By CGTN's Yang Chengxi
The use of AI promises transformative effects on various sectors. For us, the most common usage of AI is voice assistant services. But according to world’s top experts at the Global Artificial Intelligence and Robotics Summit, voice AI still has a long way to go.
A decade after the birth of Apple's Siri, the world's major tech firms are getting more aggressive on AI products based on voice interaction. In July, both Alibaba and Baidu, two of China's biggest tech companies, showed off their latest voice AI products and services.
"We are on the road of the fast generation where machines can recognize our voice and do useful things. We are impressed by that,” said Subbarao Kambhampati, president of the American Association of Artificial Intelligence.
Four key steps in voice AI. /CGTN Photo
Experts say that the principle behind voice AI comes down to four key parts.
"Speech recognition, language understanding, context knowledge and also search," said Zhang Hongjiang, a technology investor.
"So what we see today, most of the so-called AI systems, we talk about Amazon's echo and other, those are the products that involved the technologies I just mentioned,” he added.
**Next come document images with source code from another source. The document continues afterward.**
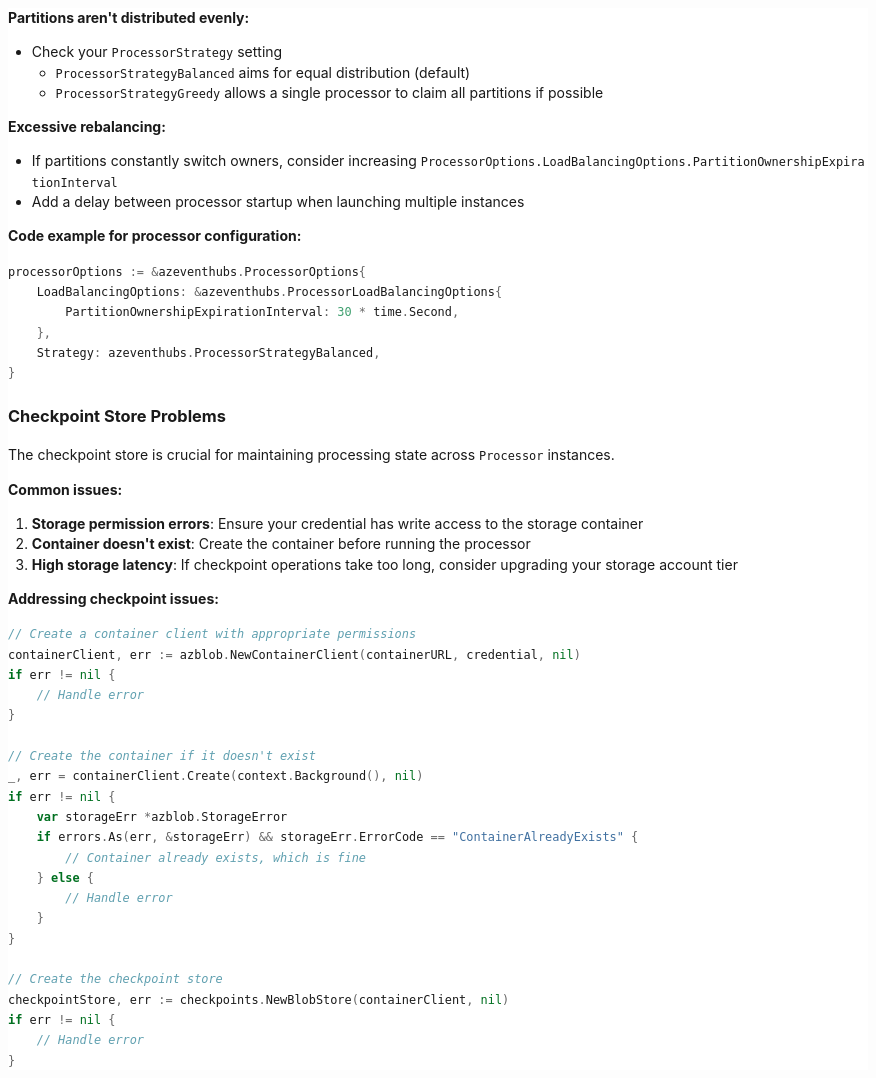 **Partitions aren't distributed evenly:**

- Check your `ProcessorStrategy` setting
  - `ProcessorStrategyBalanced` aims for equal distribution (default)
  - `ProcessorStrategyGreedy` allows a single processor to claim all partitions if possible

**Excessive rebalancing:**

- If partitions constantly switch owners, consider increasing `ProcessorOptions.LoadBalancingOptions.PartitionOwnershipExpirationInterval`
- Add a delay between processor startup when launching multiple instances

**Code example for processor configuration:**

```go
processorOptions := &azeventhubs.ProcessorOptions{
    LoadBalancingOptions: &azeventhubs.ProcessorLoadBalancingOptions{
        PartitionOwnershipExpirationInterval: 30 * time.Second,
    },
    Strategy: azeventhubs.ProcessorStrategyBalanced,
}
```

### Checkpoint Store Problems

The checkpoint store is crucial for maintaining processing state across `Processor` instances.

**Common issues:**

1. **Storage permission errors**: Ensure your credential has write access to the storage container
2. **Container doesn't exist**: Create the container before running the processor
3. **High storage latency**: If checkpoint operations take too long, consider upgrading your storage account tier

**Addressing checkpoint issues:**

```go
// Create a container client with appropriate permissions
containerClient, err := azblob.NewContainerClient(containerURL, credential, nil)
if err != nil {
    // Handle error
}

// Create the container if it doesn't exist
_, err = containerClient.Create(context.Background(), nil)
if err != nil {
    var storageErr *azblob.StorageError
    if errors.As(err, &storageErr) && storageErr.ErrorCode == "ContainerAlreadyExists" {
        // Container already exists, which is fine
    } else {
        // Handle error
    }
}

// Create the checkpoint store
checkpointStore, err := checkpoints.NewBlobStore(containerClient, nil)
if err != nil {
    // Handle error
}
```
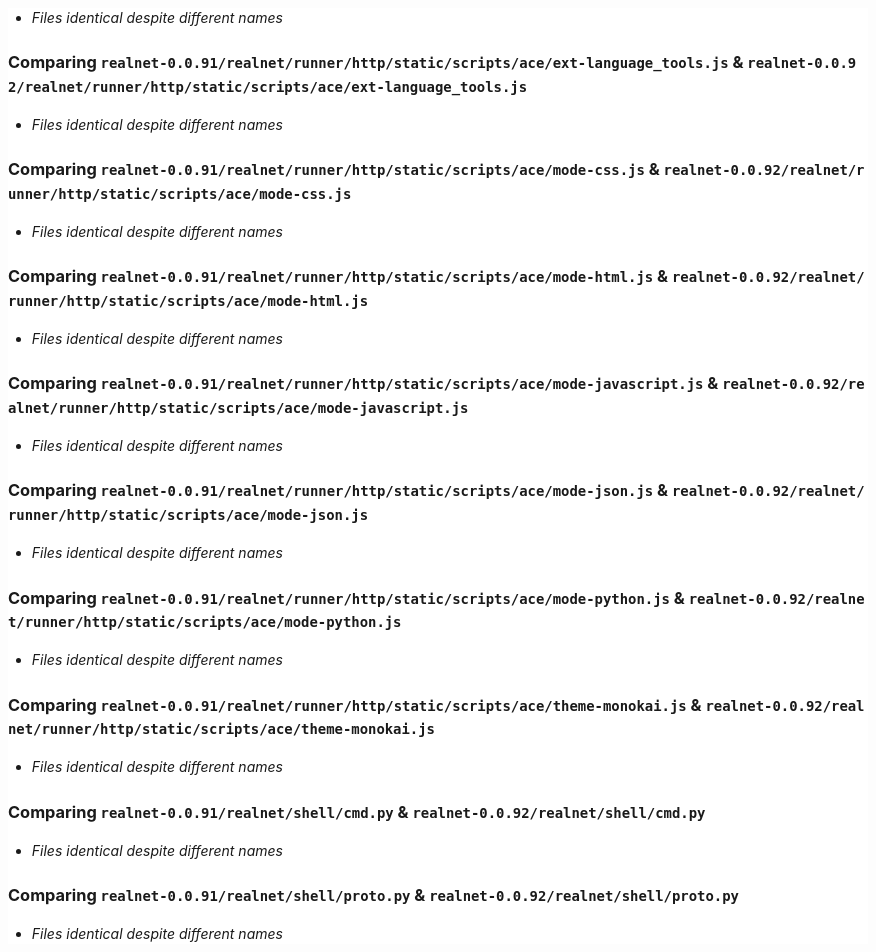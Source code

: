  * *Files identical despite different names*

### Comparing `realnet-0.0.91/realnet/runner/http/static/scripts/ace/ext-language_tools.js` & `realnet-0.0.92/realnet/runner/http/static/scripts/ace/ext-language_tools.js`

 * *Files identical despite different names*

### Comparing `realnet-0.0.91/realnet/runner/http/static/scripts/ace/mode-css.js` & `realnet-0.0.92/realnet/runner/http/static/scripts/ace/mode-css.js`

 * *Files identical despite different names*

### Comparing `realnet-0.0.91/realnet/runner/http/static/scripts/ace/mode-html.js` & `realnet-0.0.92/realnet/runner/http/static/scripts/ace/mode-html.js`

 * *Files identical despite different names*

### Comparing `realnet-0.0.91/realnet/runner/http/static/scripts/ace/mode-javascript.js` & `realnet-0.0.92/realnet/runner/http/static/scripts/ace/mode-javascript.js`

 * *Files identical despite different names*

### Comparing `realnet-0.0.91/realnet/runner/http/static/scripts/ace/mode-json.js` & `realnet-0.0.92/realnet/runner/http/static/scripts/ace/mode-json.js`

 * *Files identical despite different names*

### Comparing `realnet-0.0.91/realnet/runner/http/static/scripts/ace/mode-python.js` & `realnet-0.0.92/realnet/runner/http/static/scripts/ace/mode-python.js`

 * *Files identical despite different names*

### Comparing `realnet-0.0.91/realnet/runner/http/static/scripts/ace/theme-monokai.js` & `realnet-0.0.92/realnet/runner/http/static/scripts/ace/theme-monokai.js`

 * *Files identical despite different names*

### Comparing `realnet-0.0.91/realnet/shell/cmd.py` & `realnet-0.0.92/realnet/shell/cmd.py`

 * *Files identical despite different names*

### Comparing `realnet-0.0.91/realnet/shell/proto.py` & `realnet-0.0.92/realnet/shell/proto.py`

 * *Files identical despite different names*
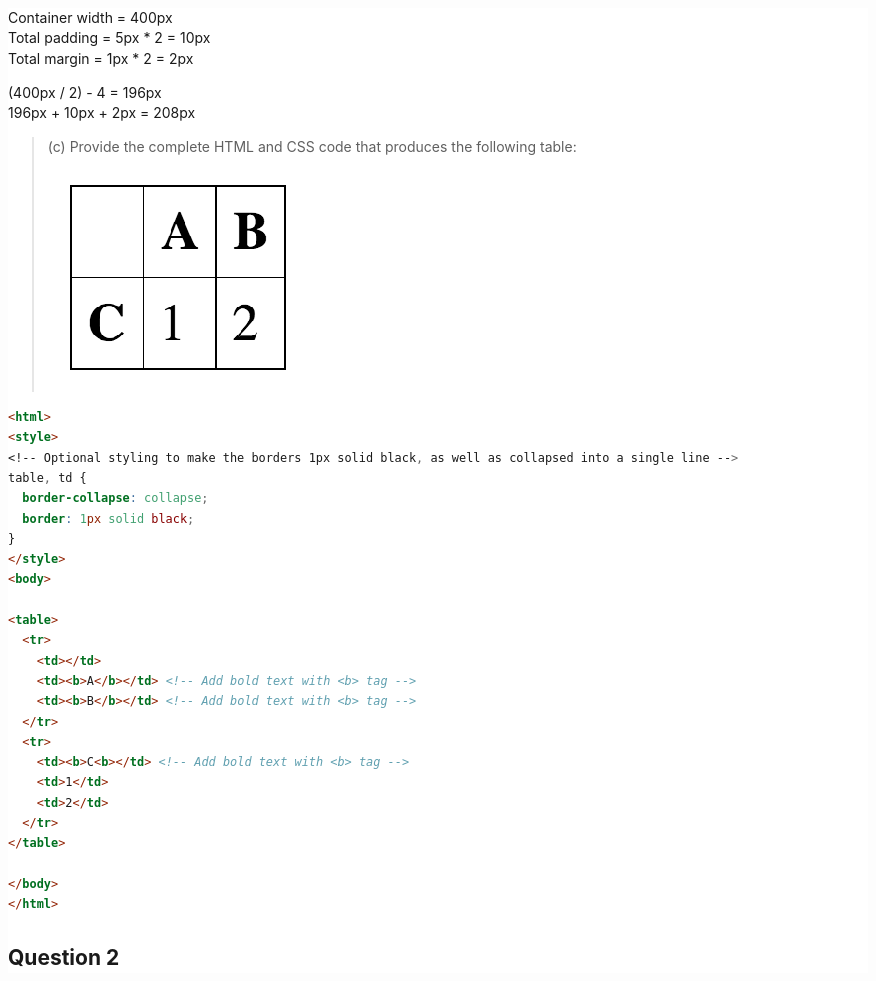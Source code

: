 Container width = 400px\
Total padding = 5px \* 2 = 10px\
Total margin = 1px \* 2 = 2px

(400px / 2) - 4 = 196px\
196px + 10px + 2px = 208px

> (c) Provide the complete HTML and CSS code that produces the following table:
>
> ![Question 1c](./DatabasesQuestion1CTable.png)

```html
<html>
<style>
<!-- Optional styling to make the borders 1px solid black, as well as collapsed into a single line -->
table, td {
  border-collapse: collapse;
  border: 1px solid black;
}
</style>
<body>

<table>
  <tr>
    <td></td>
    <td><b>A</b></td> <!-- Add bold text with <b> tag -->
    <td><b>B</b></td> <!-- Add bold text with <b> tag -->
  </tr>
  <tr>
    <td><b>C<b></td> <!-- Add bold text with <b> tag -->
    <td>1</td>
    <td>2</td>
  </tr>
</table>

</body>
</html>
```

## Question 2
Echo, Amazon's AI assistant. /VCG Photo
Zhang said previous breakthroughs had been focused on speech recognition and language understanding. But context understanding is the hardest part. Today's machines are so good at recognizing the human language, but experts say there's a substantial difference between recognizing speech, and truly understanding the social and emotional context of it.
Today voice assistants can only handle simple questions with confined parameters, like "what's the weather like in Shenzhen today."
"You asked weather, you asked Shenzhen, you asked today, and then using these three key words, it does a search. What it returns to you is weather forecast. That is entirely different than understanding,” said Zheng.
Interface of Cortana, an AI assistant developed by Microsoft. /VCG Photo
That's keyword recognition plus Internet search. Anything beyond that, Zhang said, current voice AI technologies are still prone to misinterpreting the commands. Enhancing context understanding will be a key challenge for tech firms.
"If you can master that, that would be great, but I think that's a huge threshold. I would believe that it will happen, I am an optimist, but I don't think it's gonna happen tomorrow, I don't think it's gonna happen very soon,” said Kambhampati.